Carrying out two-dimensional measurement can just draw.Interferometer and Shack-Hartmann methods are due to the reasons in structure of equipment of itself, it is difficult to examine
Bending mechanism is surveyed, the less on-plane surface optical element of surface curvature radius is not suitable for yet.
The content of the invention
The present invention is to overcome the shortcomings of above-mentioned existing detection technique, there is provided a kind of two-dimentional long-range profile detection means and detection
Method, to obtain the two-dimensional signal of optical element surface by guide rail moving sweep, realizes large scale optical element surface quality
Detection and the detection of high accuracy bending mechanism.
To achieve these goals, one aspect of the present invention provides a kind of two-dimentional long-range profile detection means, for realizing treating
The surface testing of minute surface is surveyed, it includes monochromatic light source, two-dimensional array structure π phase boards, Amici prism, guide rail, is installed in and leads
Pentagonal prism, lens, right-angle prism module and planar array detector on rail;
Wherein, the monochromatic light source is set to the light beam of outgoing one, and the light beam passes through the two-dimensional array structure π phase boards
The Amici prism is incided, the pentagonal prism is incided after the Amici prism light splitting, reflected through the pentagonal prism
After incide the minute surface to be measured, and after return the pentagonal prism through the mirror-reflection to be measured, again through the pentagonal prism
The Amici prism, the lens and the right-angle prism module are sequentially passed through after refraction and reaches the planar array detector, and
Measurement hot spot is formed on the planar array detector.
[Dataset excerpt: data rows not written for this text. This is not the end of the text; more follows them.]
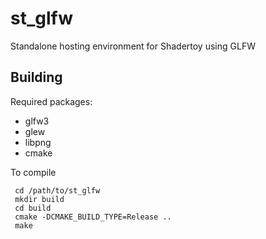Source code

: # st_glfw
Standalone hosting environment for Shadertoy using GLFW

## Building

Required packages:

  - glfw3 
  - glew
  - libpng
  - cmake
  
 To compile
 
     cd /path/to/st_glfw
     mkdir build
     cd build
     cmake -DCMAKE_BUILD_TYPE=Release ..
     make

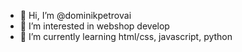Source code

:- 👋 Hi, I’m @dominikpetrovai
- 👀 I’m interested in webshop develop
- 🌱 I’m currently learning html/css, javascript, python

<!---
dominikpetrovai/dominikpetrovai is a ✨ special ✨ repository because its `README.md` (this file) appears on your GitHub profile.
You can click the Preview link to take a look at your changes.
--->
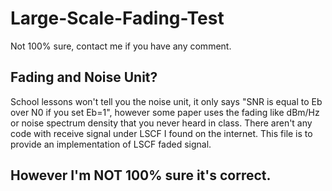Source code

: # Large-Scale-Fading-Test
Not 100% sure, contact me if you have any comment.
## Fading and Noise Unit?
School lessons won't tell you the noise unit, it only says "SNR is equal to Eb over N0 if you set Eb=1", 
however some paper uses the fading like dBm/Hz or noise spectrum density that you never heard in class.
There aren't any code with receive signal under LSCF I found on the internet. 
This file is to provide an implementation of LSCF faded signal. 

## However I'm NOT 100% sure it's correct.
Preferably, the monochromatic light source is semiconductor laser or He-Ne laser.
Preferably, the two-dimensional array structure π phase boards are in yi word pattern or cross.
Preferably, the guide rail is mechanical guide or air-float guide rail.
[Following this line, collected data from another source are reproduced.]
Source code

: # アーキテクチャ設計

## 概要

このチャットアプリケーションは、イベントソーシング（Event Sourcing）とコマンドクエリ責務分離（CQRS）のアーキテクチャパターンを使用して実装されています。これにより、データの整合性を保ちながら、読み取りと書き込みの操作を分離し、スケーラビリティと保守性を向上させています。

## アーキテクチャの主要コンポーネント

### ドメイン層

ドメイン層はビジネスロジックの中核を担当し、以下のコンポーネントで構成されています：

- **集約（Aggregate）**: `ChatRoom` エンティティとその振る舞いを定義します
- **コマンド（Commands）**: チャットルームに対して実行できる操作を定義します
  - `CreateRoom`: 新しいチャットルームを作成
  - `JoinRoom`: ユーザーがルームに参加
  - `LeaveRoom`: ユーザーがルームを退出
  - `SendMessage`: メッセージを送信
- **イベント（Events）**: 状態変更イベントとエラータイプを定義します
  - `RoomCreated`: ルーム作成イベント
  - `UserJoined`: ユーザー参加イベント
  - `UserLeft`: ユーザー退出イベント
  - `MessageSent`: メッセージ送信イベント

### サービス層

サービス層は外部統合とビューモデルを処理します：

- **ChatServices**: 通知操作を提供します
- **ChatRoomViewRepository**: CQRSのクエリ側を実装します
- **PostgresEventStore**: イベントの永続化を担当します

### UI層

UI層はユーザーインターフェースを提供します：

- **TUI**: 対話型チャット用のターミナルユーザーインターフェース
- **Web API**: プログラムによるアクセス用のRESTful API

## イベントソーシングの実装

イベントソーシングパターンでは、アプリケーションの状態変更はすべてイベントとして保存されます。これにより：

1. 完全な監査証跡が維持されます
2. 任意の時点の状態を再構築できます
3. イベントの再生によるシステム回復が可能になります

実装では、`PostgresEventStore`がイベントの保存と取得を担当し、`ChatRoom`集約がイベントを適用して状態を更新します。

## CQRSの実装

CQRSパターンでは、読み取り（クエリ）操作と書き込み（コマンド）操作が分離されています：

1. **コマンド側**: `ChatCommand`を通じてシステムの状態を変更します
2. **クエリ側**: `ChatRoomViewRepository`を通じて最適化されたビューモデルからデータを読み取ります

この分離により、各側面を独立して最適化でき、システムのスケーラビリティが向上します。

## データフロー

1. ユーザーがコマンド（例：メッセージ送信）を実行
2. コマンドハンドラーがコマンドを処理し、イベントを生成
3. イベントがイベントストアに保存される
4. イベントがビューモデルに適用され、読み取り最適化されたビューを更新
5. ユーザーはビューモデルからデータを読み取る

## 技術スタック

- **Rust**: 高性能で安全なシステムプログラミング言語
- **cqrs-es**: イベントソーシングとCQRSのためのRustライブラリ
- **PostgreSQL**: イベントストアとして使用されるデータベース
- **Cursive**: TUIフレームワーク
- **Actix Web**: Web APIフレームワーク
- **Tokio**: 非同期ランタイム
Preferably, the lens are f- θ type lens.
Preferably, the right-angle prism module includes multiple right-angle prisms.
Preferably, the planar array detector ccd detector or CMOS-type detector.
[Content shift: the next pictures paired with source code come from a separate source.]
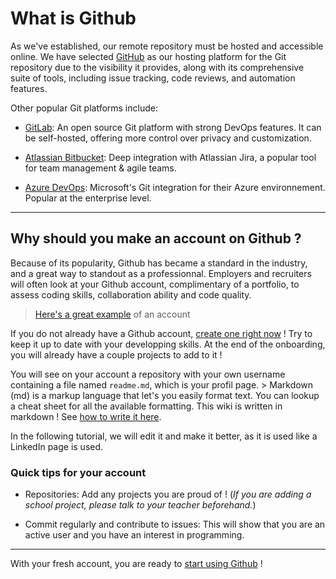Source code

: # What is Github

As we've established, our remote repository must be hosted and accessible
online. We have selected [GitHub](https://github.com/) as our hosting platform
for the Git repository due to the visibility it provides, along with its
comprehensive suite of tools, including issue tracking, code reviews, and
automation features.

Other popular Git platforms include:

- [GitLab](https://about.gitlab.com/): An open source Git platform with strong
  DevOps features. It can be self-hosted, offering more control over privacy and
  customization.

- [Atlassian Bitbucket](https://bitbucket.org/product/): Deep integration with
  Atlassian Jira, a popular tool for team management & agile teams.

- [Azure DevOps](https://azure.microsoft.com/en-ca/products/devops): Microsoft's
  Git integration for their Azure environnement. Popular at the enterprise
  level.

---

## Why should you make an account on Github ?

Because of its popularity, Github has became a standard in the industry, and a
great way to standout as a professionnal. Employers and recruiters will often
look at your Github account, complimentary of a portfolio, to assess coding
skills, collaboration ability and code quality.

> [Here's a great example](https://github.com/SonOfLope) of an account

If you do not already have a Github account,
[create one right now](https://github.com/join) ! Try to keep it up to date with
your developping skills. At the end of the onboarding, you will already have a
couple projects to add to it !

You will see on your account a repository with your own username containing a
file named `readme.md`, which is your profil page. > Markdown (md) is a markup
language that let's you easily format text. You can lookup a cheat sheet for all
the available formatting. This wiki is written in markdown ! See
[how to write it here](https://docs.github.com/en/get-started/writing-on-github/getting-started-with-writing-and-formatting-on-github/basic-writing-and-formatting-syntax).

In the following tutorial, we will edit it and make it better, as it is used
like a LinkedIn page is used.

### Quick tips for your account

- Repositories: Add any projects you are proud of ! (_If you are adding a school
  project, please talk to your teacher beforehand._)

- Commit regularly and contribute to issues: This will show that you are an
  active user and you have an interest in programming.

---

With your fresh account, you are ready to
[start using Github](walkthrough_github.md) !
Another aspect of the present invention provides a kind of two-dimentional long-range profile detection method, and the method utilizes foregoing two-dimentional long-range face
Shape detection means realizes the surface testing of minute surface to be measured, comprises the following steps:
Step S1, first by the light beam of monochromatic light source outgoing one, so that the light beam passes through the two-dimensional array knot
Structure π phase boards incide the Amici prism, and the pentagonal prism is incided after the Amici prism light splitting, through described five jiaos
Incide the minute surface to be measured after refraction by prism, and after return the pentagonal prism through the mirror-reflection to be measured, again through described
The Amici prism, the lens and the right-angle prism module are sequentially passed through after pentagonal prism refraction and reaches the face battle array detection
Device, and measurement hot spot is formed on the planar array detector, it is then determined that the measurement hot spot is on the planar array detector
Position;
Step S2, the guide rail is constantly moved along the minute surface to be measured, and often the once described guide rail of movement is then repeated
The once step S1 is performed, to obtain corresponding sports amount of the measurement hot spot on the planar array detector;And
Step S3, the slope coefficient that the amount of exercise of the measurement hot spot is multiplied by demarcation is obtained the slope of the minute surface to be measured
Distribution, and the height distribution of the minute surface to be measured is obtained by being integrated to the slope.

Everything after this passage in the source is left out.